Gluten Free Crab Cakes
- Preheat the oven to 375 degrees F. Line a baking pan with parchment paper.
- In a small bowl whisk together the egg, mayonnaise and lemon juice. Set aside.
- In a medium size bowl combine the lump crab meat, onion, red peppers, bread crumbs, parsley, mustard powder, black pepper, salt, Old Bay Seasoning, baking powder, chives and cayenne pepper. Break up the chunks of lump crab meat first or as you mix. Blend until all the ingredients are combined then add the egg and mayonnaise mixture. Combine well.
- With a spatula section the crab cake mixture into four sections. With your hands, form each section into a patty and place on the prepared baking sheet.
- Bake for 15 minutes then flip the crab cakes. Then bake the other side for 10-15 more minutes.

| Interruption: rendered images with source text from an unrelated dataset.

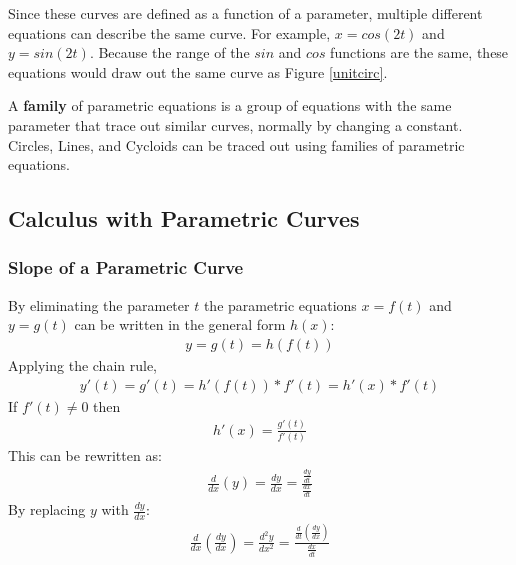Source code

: \documentclass{article}
\begin{document}
Since these curves are defined as a function of a parameter, multiple different equations can describe the same curve. For example, $x=cos(2t)$ and $y=sin(2t)$. Because the range of the $sin$ and $cos$ functions are the same, these equations would draw out the same curve as Figure \ref{unitcirc}.

A \textbf{family} of parametric equations is a group of equations with the same parameter that trace out similar curves, normally by changing a constant. Circles, Lines, and Cycloids can be traced out using families of parametric equations.

\subsection{Calculus with Parametric Curves}
\subsubsection{Slope of a Parametric Curve}
By eliminating the parameter $t$ the parametric equations $x=f(t)$ and $y=g(t)$ can be written in the general form $h(x)$:
\begin{gather*}
    y = g(t) = h(f(t))
\end{gather*}
Applying the chain rule,
\begin{gather*}
y'(t) = g'(t) = h'(f(t))*f'(t) = h'(x)*f'(t)
\end{gather*}
If $f'(t) \neq 0$ then
\begin{gather*}
    h'(x) = \frac{g'(t)}{f'(t)}
\end{gather*}
This can be rewritten as:
\begin{gather*}
    \frac{d}{dx} (y) = \frac{dy}{dx} = \frac{\frac{dy}{dt}}{\frac{dx}{dt}}
\end{gather*}
By replacing $y$ with $\frac{dy}{dx}$:
\begin{gather*}
    \frac{d}{dx} (\frac{dy}{dx}) = \frac{d^2y}{dx^2} = \frac{\frac{d}{dt} (\frac{dy}{dx})}{\frac{dx}{dt}}
\end{gather*}
\end{document}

Turn on the broiler and broil for 3-5 minutes or until the tops are slightly browned. Garnish with extra chives and serve with Spicy Greek Yogurt Aioli Sauce.
I grew up living on the east coast where my mom and my sister would always order a delicious crab cake recipe at seafood restaurants.
My mom is not a fan of red peppers (which this recipe calls for), so she would always order hers without. Most traditional Manhattan crab cake recipes call for celery, though I made this recipe optional. If you are not a red or green pepper fan, use celery instead. If you are a pepper fan use red finely diced red pepper or a combo with celery.